From 1937 to 1947 there was a wide range of issues made for the ½d (SG.75b/bd, note Part I catalogue gives the dates as 1937/40). They would require careful study to collect properly, though there are ways to identify them, especially through their shades and marginal markings. I must admit I have never looked at these half pennies too closely, but there are a few collectors out there who can’t get enough of them!

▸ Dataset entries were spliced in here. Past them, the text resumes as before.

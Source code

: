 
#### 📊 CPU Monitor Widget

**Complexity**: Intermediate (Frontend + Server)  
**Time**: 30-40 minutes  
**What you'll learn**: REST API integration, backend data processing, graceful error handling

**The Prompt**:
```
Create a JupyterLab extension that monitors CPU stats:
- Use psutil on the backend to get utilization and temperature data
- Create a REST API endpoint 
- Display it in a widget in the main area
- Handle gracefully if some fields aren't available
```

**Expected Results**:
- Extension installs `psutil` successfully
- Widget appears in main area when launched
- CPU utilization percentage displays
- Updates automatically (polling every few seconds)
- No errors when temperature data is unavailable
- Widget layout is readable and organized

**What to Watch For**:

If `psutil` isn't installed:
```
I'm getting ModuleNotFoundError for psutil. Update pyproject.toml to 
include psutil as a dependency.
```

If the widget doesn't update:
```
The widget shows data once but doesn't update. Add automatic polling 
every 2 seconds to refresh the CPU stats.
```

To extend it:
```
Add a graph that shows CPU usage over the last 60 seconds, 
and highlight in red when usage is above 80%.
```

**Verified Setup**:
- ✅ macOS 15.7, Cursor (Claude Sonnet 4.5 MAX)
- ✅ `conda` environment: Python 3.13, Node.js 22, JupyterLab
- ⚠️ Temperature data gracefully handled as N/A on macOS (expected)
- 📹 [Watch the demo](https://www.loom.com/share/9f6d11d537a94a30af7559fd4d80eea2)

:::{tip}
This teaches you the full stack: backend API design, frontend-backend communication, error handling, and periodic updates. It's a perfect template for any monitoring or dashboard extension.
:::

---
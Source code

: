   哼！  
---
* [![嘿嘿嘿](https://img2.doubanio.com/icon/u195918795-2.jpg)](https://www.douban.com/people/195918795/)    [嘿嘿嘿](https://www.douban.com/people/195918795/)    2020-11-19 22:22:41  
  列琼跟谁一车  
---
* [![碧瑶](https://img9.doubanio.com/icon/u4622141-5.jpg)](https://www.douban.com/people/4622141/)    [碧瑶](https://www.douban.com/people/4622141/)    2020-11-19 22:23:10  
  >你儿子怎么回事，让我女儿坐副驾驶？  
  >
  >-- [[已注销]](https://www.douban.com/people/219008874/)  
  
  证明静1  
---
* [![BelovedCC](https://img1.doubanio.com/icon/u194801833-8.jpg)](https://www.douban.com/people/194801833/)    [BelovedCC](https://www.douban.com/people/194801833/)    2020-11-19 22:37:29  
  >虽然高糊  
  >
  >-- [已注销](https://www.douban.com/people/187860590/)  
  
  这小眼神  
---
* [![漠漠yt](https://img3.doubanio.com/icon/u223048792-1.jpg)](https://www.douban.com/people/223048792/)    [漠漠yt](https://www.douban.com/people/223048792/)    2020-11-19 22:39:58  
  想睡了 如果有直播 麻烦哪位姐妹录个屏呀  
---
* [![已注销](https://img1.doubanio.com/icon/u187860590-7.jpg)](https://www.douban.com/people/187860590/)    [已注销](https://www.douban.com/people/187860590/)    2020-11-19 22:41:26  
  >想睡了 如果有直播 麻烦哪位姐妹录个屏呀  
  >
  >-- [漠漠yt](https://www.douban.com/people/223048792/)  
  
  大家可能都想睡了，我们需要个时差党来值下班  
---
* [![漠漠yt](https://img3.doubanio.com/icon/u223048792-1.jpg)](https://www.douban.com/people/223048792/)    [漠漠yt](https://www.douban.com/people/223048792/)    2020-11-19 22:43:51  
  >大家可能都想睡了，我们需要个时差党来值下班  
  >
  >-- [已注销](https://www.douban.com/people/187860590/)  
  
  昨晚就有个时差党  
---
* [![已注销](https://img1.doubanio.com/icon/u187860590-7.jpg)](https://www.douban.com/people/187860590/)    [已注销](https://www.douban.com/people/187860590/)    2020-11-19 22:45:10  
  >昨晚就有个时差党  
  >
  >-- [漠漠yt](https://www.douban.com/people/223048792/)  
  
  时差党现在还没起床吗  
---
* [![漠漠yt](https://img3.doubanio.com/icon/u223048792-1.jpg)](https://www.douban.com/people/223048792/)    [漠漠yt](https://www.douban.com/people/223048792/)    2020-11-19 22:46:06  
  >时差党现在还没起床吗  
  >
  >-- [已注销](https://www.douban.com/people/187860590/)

There are additional issues of a number of the other low values throughout 1941/51 period. The 1½d Mining stamp was issued in a reduced format (SG.87) in 1941, then the size was further reduced in 1948 (SG.124) into a “bantam” format with perforations and rouletting used. The 2d was also issued in a reduced format in 1950 (SG.134), however, before that issue, we find the 1945-8 issues (SG.107, 107a, 107b) that had a redrawn vignette compared to the previous issues (SG.58, 58a). If you are a specialist collector of South Africa then there are NINE different issues between March 1945 and May 1948 to hunt down! Most of us will satisfy ourselves with what we find listed in the Part I catalogue, but it certainly gives an insight into how many 2d stamps must have been used to warrant so many different issues of this value.
Don’t forget the redrawn 1d issued in 1951 (SG.135) which is a common stamp both mint and used. Contrast this with the 1948 ½d (SG.126), the so called “Economy” printing made to use up a stock of old paper. This stamp is incredibly common in mint condition, but very hard to find used and also tricky to find used genuinely on the post, i.e. not for philatelic purposes.
The 4½d, 1s3d & 1s6d definitives issued on 1st October 1953 (SG.146/8) are worth seeking out used on first day cover as these are quite hard to find.